◆ PROBLEM DESCRIPTION ◆
A word-for-word copy of the line containing "- **受害者行业目标**：按行业分析目标模式" and every following line to the end of the data below is all the answer should hold.
*** RECORDS FOR THE EXERCISE Section Begins ***
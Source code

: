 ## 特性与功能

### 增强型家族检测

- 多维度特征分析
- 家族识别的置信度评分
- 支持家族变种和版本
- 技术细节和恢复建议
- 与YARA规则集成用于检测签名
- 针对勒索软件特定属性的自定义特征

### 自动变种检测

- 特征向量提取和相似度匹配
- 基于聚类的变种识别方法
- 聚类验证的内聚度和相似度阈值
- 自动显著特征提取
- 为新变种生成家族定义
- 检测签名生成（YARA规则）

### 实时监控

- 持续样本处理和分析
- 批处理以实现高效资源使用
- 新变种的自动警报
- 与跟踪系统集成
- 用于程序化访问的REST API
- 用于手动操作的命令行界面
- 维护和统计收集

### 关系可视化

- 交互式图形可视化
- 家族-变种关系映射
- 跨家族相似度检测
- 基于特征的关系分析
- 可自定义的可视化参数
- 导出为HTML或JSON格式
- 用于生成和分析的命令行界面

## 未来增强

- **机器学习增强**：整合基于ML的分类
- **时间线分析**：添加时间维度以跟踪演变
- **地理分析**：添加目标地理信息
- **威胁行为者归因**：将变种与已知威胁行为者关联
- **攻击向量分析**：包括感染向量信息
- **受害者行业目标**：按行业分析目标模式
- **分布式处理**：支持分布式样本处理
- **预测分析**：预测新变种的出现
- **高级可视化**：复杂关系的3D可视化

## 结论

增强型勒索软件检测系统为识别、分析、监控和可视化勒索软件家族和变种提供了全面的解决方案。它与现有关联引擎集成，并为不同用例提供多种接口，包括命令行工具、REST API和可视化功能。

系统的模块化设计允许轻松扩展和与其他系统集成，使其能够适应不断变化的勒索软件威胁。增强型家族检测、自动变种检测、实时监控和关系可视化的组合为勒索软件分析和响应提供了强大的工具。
*** RECORDS FOR THE EXERCISE Section Ends ***
◆ EXERCISE RESPONSE ◆
- **受害者行业目标**：按行业分析目标模式
- **分布式处理**：支持分布式样本处理
- **预测分析**：预测新变种的出现
- **高级可视化**：复杂关系的3D可视化

## 结论

增强型勒索软件检测系统为识别、分析、监控和可视化勒索软件家族和变种提供了全面的解决方案。它与现有关联引擎集成，并为不同用例提供多种接口，包括命令行工具、REST API和可视化功能。

系统的模块化设计允许轻松扩展和与其他系统集成，使其能够适应不断变化的勒索软件威胁。增强型家族检测、自动变种检测、实时监控和关系可视化的组合为勒索软件分析和响应提供了强大的工具。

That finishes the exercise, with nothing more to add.